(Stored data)
= = = = = = =

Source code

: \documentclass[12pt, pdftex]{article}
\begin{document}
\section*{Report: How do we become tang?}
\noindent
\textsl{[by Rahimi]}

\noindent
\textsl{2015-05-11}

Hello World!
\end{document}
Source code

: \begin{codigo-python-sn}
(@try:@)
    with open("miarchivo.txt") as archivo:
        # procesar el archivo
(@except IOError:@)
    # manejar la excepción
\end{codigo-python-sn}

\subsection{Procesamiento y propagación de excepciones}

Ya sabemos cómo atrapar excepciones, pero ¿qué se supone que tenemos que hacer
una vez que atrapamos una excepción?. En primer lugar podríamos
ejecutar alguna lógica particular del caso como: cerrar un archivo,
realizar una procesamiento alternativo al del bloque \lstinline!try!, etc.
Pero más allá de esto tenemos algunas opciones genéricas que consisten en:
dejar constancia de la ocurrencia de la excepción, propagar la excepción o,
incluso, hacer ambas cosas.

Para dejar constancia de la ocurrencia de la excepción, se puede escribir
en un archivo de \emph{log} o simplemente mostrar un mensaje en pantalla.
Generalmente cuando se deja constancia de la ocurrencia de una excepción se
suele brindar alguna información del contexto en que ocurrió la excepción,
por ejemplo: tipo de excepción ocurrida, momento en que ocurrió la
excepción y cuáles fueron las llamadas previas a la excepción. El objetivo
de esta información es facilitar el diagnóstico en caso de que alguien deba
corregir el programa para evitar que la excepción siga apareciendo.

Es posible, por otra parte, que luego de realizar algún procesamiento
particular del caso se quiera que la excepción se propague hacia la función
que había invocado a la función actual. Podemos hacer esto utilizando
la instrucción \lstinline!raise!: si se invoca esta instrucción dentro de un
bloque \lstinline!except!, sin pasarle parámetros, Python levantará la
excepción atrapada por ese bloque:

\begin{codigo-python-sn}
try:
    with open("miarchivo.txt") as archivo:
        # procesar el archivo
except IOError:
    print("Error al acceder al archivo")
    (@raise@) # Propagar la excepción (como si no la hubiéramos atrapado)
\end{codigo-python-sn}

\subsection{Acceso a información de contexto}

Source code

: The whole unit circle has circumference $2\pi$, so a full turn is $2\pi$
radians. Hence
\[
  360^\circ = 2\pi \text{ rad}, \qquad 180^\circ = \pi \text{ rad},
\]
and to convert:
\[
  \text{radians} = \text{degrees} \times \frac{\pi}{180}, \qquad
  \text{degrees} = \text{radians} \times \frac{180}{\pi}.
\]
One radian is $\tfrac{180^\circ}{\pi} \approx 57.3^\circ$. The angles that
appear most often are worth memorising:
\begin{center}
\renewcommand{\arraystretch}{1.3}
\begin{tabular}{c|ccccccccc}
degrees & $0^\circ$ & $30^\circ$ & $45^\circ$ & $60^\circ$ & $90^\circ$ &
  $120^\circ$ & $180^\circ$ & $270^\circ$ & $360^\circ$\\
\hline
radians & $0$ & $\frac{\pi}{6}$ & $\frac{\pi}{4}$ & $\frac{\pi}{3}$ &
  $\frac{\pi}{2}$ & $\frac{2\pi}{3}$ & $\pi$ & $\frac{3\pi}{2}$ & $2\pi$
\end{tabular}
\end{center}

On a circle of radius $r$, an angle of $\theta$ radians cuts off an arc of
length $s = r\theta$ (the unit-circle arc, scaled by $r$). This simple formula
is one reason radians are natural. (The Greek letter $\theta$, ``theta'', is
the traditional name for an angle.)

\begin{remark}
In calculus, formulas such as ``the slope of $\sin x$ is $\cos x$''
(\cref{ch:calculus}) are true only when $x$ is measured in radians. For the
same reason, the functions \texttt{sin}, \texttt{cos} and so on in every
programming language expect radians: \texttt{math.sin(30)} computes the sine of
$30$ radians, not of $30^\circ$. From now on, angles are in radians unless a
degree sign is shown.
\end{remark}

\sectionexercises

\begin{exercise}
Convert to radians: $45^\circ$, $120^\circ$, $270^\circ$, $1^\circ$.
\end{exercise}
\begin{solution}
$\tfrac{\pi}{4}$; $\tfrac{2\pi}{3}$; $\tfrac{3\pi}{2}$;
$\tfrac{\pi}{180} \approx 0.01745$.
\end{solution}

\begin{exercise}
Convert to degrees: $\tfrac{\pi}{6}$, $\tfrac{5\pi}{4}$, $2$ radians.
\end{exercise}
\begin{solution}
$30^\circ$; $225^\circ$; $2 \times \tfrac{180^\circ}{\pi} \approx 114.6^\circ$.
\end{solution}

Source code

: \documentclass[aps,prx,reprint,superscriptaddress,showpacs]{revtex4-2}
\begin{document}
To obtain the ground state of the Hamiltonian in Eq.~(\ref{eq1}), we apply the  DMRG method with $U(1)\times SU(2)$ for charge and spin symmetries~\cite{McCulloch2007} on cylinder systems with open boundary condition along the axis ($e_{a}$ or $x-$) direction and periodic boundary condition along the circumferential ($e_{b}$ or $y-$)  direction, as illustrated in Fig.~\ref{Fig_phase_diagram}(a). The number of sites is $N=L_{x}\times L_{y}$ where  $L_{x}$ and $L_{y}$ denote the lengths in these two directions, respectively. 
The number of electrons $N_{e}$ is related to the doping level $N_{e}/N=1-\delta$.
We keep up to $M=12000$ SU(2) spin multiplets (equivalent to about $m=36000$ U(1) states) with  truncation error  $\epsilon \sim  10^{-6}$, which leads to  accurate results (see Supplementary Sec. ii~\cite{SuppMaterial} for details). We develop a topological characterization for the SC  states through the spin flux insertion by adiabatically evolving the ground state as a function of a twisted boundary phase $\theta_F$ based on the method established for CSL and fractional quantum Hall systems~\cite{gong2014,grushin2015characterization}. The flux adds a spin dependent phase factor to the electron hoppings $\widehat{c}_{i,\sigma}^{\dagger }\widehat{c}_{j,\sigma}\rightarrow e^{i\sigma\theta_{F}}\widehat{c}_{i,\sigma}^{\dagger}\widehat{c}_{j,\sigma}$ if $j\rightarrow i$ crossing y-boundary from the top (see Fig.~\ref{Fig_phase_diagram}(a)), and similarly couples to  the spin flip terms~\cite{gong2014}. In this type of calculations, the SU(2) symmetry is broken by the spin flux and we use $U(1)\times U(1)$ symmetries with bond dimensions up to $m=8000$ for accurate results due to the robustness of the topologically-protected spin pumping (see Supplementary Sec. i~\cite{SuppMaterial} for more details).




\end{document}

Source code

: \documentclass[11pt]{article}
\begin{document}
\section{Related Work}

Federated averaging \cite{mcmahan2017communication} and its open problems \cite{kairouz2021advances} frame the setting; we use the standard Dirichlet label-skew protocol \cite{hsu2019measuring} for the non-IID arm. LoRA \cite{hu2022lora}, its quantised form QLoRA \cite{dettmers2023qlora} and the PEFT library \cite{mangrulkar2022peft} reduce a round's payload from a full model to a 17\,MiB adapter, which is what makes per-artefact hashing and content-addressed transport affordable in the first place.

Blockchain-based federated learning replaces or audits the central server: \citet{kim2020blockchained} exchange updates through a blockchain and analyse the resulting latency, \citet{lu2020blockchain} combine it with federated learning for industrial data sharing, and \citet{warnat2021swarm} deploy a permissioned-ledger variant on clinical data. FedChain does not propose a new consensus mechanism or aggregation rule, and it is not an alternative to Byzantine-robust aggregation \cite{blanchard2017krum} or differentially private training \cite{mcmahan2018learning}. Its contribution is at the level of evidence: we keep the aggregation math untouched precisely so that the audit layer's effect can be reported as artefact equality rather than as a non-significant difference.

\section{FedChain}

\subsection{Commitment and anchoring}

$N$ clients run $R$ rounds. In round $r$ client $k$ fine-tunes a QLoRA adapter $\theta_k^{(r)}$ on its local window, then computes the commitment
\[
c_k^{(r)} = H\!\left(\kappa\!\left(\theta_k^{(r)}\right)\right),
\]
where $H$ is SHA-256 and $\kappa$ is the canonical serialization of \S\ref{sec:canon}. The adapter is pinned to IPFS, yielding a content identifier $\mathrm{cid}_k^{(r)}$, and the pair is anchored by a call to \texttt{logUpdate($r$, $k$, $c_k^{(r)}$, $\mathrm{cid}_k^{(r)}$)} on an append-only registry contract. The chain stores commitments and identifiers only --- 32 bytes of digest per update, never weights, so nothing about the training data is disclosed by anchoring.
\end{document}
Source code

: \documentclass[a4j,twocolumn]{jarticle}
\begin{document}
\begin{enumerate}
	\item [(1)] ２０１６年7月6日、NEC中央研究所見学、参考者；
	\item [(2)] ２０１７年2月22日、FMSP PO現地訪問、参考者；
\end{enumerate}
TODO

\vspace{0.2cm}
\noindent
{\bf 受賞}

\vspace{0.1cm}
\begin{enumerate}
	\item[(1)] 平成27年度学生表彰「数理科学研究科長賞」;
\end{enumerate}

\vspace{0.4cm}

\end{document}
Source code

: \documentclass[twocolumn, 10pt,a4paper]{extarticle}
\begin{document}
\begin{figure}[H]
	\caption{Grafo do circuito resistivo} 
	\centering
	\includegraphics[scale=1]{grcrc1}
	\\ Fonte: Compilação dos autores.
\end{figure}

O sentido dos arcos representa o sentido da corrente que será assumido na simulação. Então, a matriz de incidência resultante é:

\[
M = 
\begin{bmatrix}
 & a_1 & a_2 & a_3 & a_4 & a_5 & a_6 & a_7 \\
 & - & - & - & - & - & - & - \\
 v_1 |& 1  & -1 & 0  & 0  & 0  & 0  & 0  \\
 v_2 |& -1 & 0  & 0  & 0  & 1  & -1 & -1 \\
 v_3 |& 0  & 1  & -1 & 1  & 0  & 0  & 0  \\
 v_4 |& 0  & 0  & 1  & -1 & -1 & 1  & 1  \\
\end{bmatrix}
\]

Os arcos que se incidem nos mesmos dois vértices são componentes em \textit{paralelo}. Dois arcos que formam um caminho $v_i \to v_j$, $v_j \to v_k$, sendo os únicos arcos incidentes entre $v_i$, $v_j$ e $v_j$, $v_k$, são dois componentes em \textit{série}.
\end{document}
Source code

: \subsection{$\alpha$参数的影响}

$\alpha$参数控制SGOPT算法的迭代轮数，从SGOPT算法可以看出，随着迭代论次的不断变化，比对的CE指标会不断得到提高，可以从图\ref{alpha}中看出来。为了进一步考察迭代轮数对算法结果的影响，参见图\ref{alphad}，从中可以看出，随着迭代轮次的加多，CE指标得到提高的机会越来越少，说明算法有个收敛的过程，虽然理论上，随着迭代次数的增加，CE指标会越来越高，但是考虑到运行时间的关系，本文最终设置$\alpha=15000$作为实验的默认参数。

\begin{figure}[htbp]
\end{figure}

= = = = = = =

DIRECTIONS FOR THIS TASK: For each line in the data that contains the string "texttt", give a copy of that line.

EXERCISE ANSWER:
same reason, the functions \texttt{sin}, \texttt{cos} and so on in every
programming language expect radians: \texttt{math.sin(30)} computes the sine of
where $H$ is SHA-256 and $\kappa$ is the canonical serialization of \S\ref{sec:canon}. The adapter is pinned to IPFS, yielding a content identifier $\mathrm{cid}_k^{(r)}$, and the pair is anchored by a call to \texttt{logUpdate($r$, $k$, $c_k^{(r)}$, $\mathrm{cid}_k^{(r)}$)} on an append-only registry contract. The chain stores commitments and identifiers only --- 32 bytes of digest per update, never weights, so nothing about the training data is disclosed by anchoring.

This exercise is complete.